Configure Okta as an IdP in the Cloud Identity Engine (Gallery)

Table of Contents

Configure Okta as an IdP in the Cloud Identity Engine (Gallery)

Learn about configruing Okta as an IdP in CIE.

Palo Alto Networks strongly recommends that you integrate Okta in the Cloud Identity Engine as a gallery application. Complete the following steps to add and configure the Okta gallery application in the Cloud Identity Engine. Be sure to complete all the steps here and in the Okta documentation.

The Cloud Identity Engine supports FedRAMP High for the gallery app only.

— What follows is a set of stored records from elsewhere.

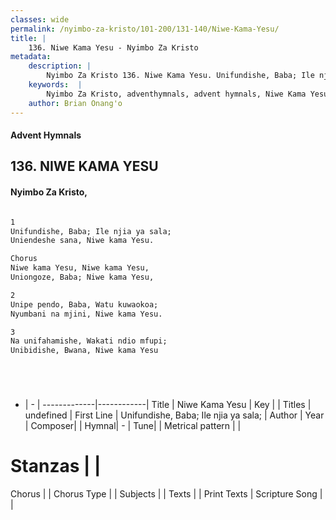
 ```yaml
---
classes: wide
permalink: /nyimbo-za-kristo/101-200/131-140/Niwe-Kama-Yesu/
title: |
    136. Niwe Kama Yesu - Nyimbo Za Kristo
metadata:
    description: |
        Nyimbo Za Kristo 136. Niwe Kama Yesu. Unifundishe, Baba; Ile njia ya sala;  Uniendeshe sana, Niwe kama Yesu.  Chorus Niwe kama Yesu, Niwe kama Yesu,  Uniongoze, Baba; Niwe kama Yesu,  
    keywords:  |
        Nyimbo Za Kristo, adventhymnals, advent hymnals, Niwe Kama Yesu, Unifundishe, Baba; Ile njia ya sala; . 
    author: Brian Onang'o
---
```


#### Advent Hymnals
## 136. NIWE KAMA YESU
####  Nyimbo Za Kristo,

```txt

1
Unifundishe, Baba; Ile njia ya sala; 
Uniendeshe sana, Niwe kama Yesu.

Chorus
Niwe kama Yesu, Niwe kama Yesu, 
Uniongoze, Baba; Niwe kama Yesu,

2
Unipe pendo, Baba, Watu kuwaokoa; 
Nyumbani na mjini, Niwe kama Yesu.

3
Na unifahamishe, Wakati ndio mfupi; 
Unibidishe, Bwana, Niwe kama Yesu






```

- |   -  |
-------------|------------|
Title | Niwe Kama Yesu |
Key |  |
Titles | undefined |
First Line | Unifundishe, Baba; Ile njia ya sala;  |
Author | 
Year | 
Composer| |
Hymnal|  - |
Tune|  |
Metrical pattern | |
# Stanzas |  |
Chorus |  |
Chorus Type |  |
Subjects | |
Texts |  |
Print Texts | 
Scripture Song |  |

Log in to the Okta Admin Console and select ApplicationsApplications.
Click Browse App Catalog.
Search for Palo Alto Networks Cloud Identity Engine and select Show all results.
Select the Single sign-on version of the Cloud Identity Engine app.
Click Add Integration.
Optionally edit the Application label then click Next.
Verify that SAML 2.0 is the sign-on option type.
If you enabled Force Authentication in step 7, uncheck Disable Force Authentication.
Edit and paste the SAML Region.

The SAML Region is based on the Entity ID in the SP Metadata. To obtain the SAML Region, enter only the text between the backslash in the Entity ID and the paloaltonetworks.com domain. For example, if the Entity ID is https://cloud-auth.us.apps.paloaltonetworks.com/sp, the SAML Region is cloud-auth.us.apps.
Select the Application username format that you want to use to authenticate the user. For example, Email represents the UserPrincipalName (UPN) format.
Click Done.
(Optional) If you want to configure other attributes in addition to the username, refer to the Okta documentation.